## Problem requirements
Work out how many lines below contain the word "nimmt". Only the number is wanted.

--- --- ---

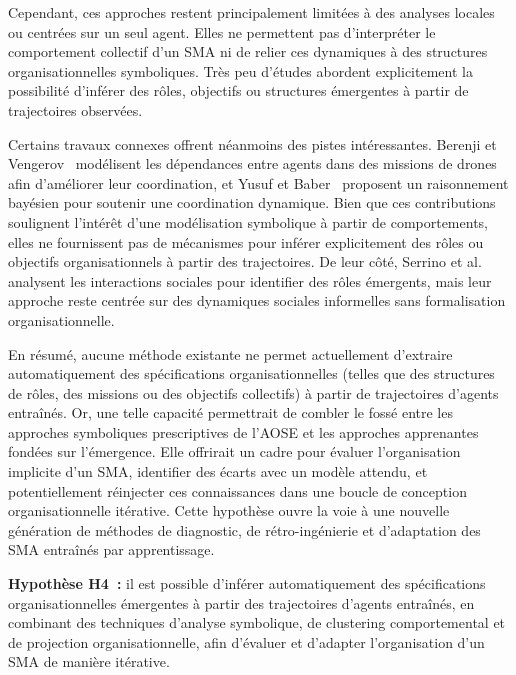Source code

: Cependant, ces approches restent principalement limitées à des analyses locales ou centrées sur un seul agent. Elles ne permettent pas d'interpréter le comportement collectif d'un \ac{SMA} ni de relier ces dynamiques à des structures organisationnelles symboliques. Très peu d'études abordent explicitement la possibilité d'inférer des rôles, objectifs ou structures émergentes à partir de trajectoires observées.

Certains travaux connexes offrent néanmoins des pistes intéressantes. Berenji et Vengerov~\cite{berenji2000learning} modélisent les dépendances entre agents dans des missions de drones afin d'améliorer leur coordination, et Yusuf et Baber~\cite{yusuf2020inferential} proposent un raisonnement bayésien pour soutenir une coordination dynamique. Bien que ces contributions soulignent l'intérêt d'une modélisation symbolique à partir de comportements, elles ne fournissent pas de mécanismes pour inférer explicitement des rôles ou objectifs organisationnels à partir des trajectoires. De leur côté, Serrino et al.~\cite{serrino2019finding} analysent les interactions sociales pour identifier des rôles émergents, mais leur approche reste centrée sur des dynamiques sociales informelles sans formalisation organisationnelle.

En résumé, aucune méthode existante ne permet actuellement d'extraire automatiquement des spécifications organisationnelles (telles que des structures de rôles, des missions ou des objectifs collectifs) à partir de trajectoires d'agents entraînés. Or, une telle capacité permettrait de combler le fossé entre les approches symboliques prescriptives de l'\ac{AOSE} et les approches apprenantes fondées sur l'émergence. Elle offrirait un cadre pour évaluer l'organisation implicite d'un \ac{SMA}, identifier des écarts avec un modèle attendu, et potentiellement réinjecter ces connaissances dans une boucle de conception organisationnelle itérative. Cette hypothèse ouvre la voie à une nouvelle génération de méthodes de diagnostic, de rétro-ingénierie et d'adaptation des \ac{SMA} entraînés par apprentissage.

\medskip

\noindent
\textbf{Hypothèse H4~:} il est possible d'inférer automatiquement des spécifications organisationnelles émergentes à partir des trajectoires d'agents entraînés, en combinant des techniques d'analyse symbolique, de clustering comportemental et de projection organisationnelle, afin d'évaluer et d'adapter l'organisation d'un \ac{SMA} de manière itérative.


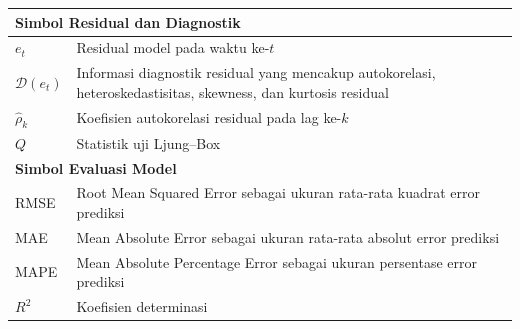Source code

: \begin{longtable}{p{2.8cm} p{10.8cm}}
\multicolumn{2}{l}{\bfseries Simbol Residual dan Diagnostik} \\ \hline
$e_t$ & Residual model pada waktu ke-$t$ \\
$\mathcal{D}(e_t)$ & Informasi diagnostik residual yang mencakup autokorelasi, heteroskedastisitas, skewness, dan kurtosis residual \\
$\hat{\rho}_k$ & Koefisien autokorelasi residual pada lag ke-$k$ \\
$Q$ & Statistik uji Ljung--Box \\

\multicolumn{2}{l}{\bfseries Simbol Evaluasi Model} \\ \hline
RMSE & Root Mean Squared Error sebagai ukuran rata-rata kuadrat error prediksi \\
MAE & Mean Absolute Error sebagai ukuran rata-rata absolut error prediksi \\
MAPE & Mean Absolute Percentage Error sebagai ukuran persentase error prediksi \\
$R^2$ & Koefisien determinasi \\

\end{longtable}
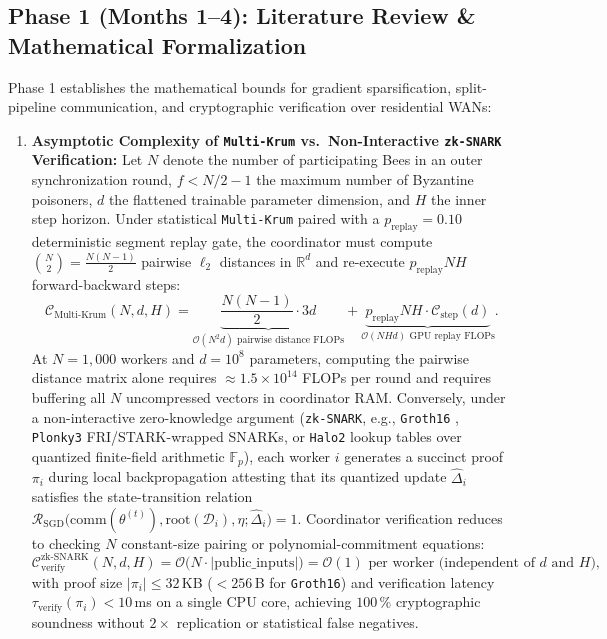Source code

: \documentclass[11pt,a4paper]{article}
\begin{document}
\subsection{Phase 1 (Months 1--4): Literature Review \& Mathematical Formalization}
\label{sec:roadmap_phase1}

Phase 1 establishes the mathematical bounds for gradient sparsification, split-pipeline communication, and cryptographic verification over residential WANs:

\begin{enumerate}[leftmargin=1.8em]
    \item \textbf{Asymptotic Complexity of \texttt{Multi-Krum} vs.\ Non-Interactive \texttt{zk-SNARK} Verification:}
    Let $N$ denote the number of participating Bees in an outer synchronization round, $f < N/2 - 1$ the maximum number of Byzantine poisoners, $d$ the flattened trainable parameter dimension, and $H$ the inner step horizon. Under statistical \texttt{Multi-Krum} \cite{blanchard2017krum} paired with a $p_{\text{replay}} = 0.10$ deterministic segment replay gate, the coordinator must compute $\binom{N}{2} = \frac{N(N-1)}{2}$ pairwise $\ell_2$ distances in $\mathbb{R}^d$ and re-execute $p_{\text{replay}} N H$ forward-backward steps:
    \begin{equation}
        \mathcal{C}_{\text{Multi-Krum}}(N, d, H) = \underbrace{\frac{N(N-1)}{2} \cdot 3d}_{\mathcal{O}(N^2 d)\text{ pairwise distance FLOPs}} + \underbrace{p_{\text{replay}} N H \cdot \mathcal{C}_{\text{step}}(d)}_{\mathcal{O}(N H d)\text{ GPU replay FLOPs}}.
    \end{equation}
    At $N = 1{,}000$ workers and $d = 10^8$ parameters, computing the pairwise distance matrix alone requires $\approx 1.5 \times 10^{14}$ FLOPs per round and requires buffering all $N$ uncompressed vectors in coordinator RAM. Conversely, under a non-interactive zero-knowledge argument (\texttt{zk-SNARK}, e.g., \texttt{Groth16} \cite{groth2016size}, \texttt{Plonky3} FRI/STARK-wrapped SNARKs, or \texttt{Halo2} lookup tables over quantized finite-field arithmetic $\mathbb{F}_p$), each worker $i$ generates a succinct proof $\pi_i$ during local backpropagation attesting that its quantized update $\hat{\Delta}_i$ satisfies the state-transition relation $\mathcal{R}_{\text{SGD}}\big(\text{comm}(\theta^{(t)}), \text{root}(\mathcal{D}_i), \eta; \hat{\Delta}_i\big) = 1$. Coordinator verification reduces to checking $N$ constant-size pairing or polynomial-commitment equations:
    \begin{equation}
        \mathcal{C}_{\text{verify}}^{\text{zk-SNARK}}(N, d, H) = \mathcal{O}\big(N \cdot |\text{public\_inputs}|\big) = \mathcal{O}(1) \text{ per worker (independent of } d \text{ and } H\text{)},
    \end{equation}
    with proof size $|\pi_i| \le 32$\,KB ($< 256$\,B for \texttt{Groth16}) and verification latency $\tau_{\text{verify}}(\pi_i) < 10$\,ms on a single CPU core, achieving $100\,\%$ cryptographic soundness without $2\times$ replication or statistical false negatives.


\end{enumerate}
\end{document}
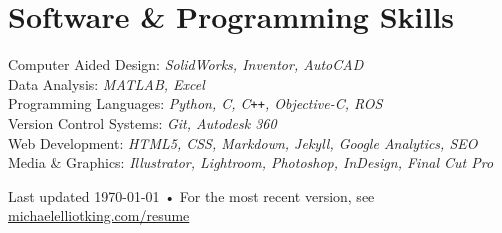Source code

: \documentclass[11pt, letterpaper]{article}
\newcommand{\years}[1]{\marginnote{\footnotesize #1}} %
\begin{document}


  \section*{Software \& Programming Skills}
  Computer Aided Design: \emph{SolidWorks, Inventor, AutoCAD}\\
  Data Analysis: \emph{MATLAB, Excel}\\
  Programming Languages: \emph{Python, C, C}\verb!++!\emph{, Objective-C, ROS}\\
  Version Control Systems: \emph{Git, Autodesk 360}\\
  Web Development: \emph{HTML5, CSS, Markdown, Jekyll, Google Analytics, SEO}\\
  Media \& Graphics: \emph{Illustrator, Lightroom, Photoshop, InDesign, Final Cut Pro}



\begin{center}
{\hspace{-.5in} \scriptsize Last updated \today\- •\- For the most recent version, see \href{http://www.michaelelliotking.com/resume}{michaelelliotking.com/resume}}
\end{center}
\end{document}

--- --- ---

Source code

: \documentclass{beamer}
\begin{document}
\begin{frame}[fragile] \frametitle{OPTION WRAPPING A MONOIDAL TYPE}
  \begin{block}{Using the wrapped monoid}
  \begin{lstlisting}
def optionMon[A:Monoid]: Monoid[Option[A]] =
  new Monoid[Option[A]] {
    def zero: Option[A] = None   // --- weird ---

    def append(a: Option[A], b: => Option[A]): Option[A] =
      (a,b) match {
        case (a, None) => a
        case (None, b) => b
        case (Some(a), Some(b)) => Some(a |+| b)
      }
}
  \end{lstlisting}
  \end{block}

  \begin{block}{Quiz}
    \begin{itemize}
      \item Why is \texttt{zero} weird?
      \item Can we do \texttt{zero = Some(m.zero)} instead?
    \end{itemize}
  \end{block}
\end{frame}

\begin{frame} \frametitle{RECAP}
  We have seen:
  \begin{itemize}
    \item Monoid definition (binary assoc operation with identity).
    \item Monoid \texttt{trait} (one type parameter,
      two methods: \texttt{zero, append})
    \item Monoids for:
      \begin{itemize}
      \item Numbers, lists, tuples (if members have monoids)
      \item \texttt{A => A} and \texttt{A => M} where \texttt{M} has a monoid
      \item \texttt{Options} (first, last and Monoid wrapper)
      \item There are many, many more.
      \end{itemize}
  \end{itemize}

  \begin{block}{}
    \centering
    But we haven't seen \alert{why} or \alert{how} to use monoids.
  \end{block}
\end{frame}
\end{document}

--- --- ---

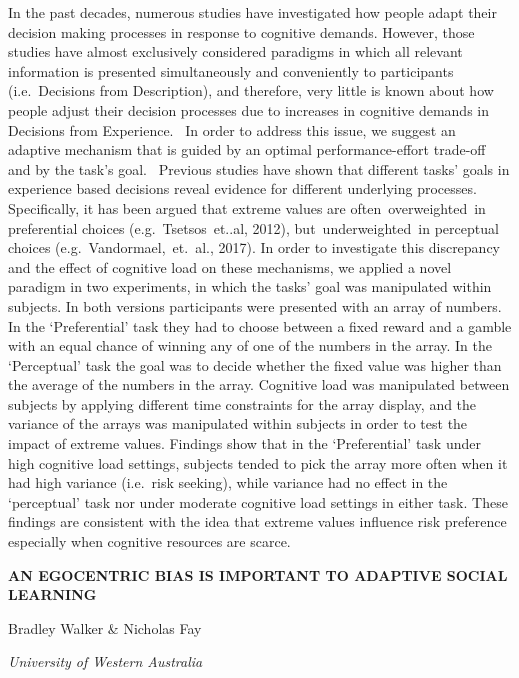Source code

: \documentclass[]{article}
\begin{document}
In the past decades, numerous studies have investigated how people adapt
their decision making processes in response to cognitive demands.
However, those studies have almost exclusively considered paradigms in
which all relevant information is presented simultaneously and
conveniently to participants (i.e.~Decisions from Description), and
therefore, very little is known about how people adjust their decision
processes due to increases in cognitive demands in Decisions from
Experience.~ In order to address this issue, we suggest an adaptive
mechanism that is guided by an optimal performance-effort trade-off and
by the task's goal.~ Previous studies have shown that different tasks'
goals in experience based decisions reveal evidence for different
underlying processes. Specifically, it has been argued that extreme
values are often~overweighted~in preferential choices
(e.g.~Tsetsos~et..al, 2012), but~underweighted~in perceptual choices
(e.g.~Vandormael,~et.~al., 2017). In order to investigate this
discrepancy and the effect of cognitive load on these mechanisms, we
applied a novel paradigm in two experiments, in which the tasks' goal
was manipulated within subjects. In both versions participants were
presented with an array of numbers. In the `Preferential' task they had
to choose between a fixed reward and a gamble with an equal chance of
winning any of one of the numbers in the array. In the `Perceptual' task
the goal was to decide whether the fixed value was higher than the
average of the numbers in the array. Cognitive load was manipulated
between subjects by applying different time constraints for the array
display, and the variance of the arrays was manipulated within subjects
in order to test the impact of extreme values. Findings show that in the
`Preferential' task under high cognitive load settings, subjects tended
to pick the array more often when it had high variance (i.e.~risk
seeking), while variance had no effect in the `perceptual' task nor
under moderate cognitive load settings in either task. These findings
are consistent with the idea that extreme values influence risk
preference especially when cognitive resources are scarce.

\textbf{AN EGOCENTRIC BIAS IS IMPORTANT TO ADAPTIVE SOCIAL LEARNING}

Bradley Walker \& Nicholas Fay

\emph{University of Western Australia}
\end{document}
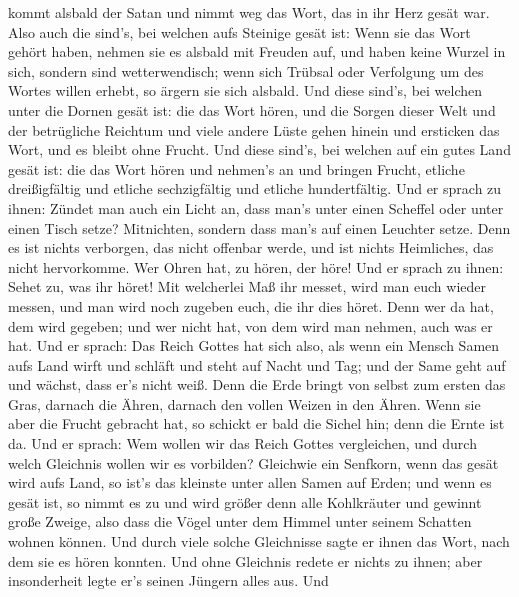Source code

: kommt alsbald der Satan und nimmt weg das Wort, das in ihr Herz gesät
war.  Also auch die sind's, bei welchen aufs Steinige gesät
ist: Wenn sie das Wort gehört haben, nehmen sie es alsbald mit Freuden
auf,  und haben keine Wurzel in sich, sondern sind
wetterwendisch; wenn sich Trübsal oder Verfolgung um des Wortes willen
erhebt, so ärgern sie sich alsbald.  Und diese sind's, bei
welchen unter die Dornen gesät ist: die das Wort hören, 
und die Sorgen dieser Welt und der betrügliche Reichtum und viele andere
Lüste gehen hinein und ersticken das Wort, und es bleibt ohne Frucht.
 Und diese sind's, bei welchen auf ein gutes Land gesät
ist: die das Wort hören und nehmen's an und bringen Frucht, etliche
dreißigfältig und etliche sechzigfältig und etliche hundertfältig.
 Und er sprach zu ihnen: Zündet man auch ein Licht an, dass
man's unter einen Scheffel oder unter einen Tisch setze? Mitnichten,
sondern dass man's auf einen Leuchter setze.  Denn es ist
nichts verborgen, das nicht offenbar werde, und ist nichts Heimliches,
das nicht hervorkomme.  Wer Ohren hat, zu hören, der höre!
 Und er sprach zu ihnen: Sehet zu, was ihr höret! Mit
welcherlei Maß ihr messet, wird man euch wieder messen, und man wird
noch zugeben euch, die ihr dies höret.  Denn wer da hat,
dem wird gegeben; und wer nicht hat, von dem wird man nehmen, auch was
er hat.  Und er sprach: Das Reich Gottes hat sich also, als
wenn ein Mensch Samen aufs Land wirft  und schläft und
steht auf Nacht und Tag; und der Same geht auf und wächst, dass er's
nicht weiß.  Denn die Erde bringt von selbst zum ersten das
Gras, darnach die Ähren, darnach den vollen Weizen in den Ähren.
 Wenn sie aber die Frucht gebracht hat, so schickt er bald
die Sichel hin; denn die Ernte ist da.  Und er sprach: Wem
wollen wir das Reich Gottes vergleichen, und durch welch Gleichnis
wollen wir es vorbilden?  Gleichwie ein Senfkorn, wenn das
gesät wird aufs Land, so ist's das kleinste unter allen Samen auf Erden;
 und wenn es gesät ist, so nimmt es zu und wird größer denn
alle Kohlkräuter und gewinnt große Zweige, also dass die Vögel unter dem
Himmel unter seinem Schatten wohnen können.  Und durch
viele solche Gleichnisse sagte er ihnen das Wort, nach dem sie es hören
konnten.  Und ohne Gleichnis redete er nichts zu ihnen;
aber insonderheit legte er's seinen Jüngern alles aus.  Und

--- --- ---

## Your solution
2